# Secret Fursuits



## Chanticleer (Oct 26, 2008)

I was thinking about building a fursuit. However, seeing as I am so jammed into the closet Montressor might as well have personally bricked me in, any construction work and material gathering would have to be done on the down low.  

So I'm here to half seriously ask if anyone knows anything about building suits in secret like:

> How to smuggle in materials

> How to hide materials during construction

> How to find a safe time to do the construction work.

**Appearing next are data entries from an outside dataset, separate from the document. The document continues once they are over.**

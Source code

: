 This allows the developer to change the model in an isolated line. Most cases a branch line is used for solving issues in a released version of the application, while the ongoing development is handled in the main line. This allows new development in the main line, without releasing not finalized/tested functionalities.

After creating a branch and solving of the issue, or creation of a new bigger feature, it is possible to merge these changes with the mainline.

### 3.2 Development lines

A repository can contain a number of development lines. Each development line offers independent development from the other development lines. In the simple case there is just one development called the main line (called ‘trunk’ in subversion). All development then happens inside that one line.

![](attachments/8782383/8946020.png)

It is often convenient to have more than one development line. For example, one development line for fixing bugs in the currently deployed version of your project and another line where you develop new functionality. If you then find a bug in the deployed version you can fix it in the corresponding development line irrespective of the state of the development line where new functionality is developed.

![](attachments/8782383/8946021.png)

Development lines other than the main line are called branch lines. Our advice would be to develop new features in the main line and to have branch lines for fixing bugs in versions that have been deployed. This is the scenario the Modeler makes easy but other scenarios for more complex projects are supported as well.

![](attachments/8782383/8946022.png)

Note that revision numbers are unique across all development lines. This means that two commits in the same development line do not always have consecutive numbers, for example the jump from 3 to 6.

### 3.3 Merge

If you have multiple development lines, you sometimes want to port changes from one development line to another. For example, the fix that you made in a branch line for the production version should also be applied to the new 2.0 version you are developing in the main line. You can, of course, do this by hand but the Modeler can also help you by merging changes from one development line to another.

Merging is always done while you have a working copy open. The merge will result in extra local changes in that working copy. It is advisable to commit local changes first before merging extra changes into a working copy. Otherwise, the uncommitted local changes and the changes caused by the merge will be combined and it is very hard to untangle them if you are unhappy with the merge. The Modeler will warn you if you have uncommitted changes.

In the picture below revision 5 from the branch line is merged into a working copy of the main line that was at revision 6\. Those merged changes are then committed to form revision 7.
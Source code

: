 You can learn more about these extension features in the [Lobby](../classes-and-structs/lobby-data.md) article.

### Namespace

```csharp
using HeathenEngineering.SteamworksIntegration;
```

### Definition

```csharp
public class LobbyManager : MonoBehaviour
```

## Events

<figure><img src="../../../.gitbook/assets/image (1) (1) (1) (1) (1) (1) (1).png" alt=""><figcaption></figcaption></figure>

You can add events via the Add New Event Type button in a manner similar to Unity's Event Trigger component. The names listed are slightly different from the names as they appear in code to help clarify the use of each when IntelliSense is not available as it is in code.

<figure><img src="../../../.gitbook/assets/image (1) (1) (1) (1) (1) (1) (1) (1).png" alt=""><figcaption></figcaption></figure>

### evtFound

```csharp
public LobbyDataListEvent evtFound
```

> How to secret away the finished product.

So, any thoughts?


----------



## Quiet269 (Oct 26, 2008)

Commission someone else to build it


----------



## Chanticleer (Oct 26, 2008)

Quiet269 said:


> Commission someone else to build it



Ah yes, but then it would cost more, be far less personal and I'd still have to find a place to hide it and explain the enormous box anyway.


----------



## Kano (Oct 26, 2008)

Well, you could always say that it's for next Halloween and your starting early because it takes a long time. Or you could go with saying it's a character from an anime or show that your going to cosplay as at the next anime convention (if you're going to one) That way you won't have to be TOO secretive about it. 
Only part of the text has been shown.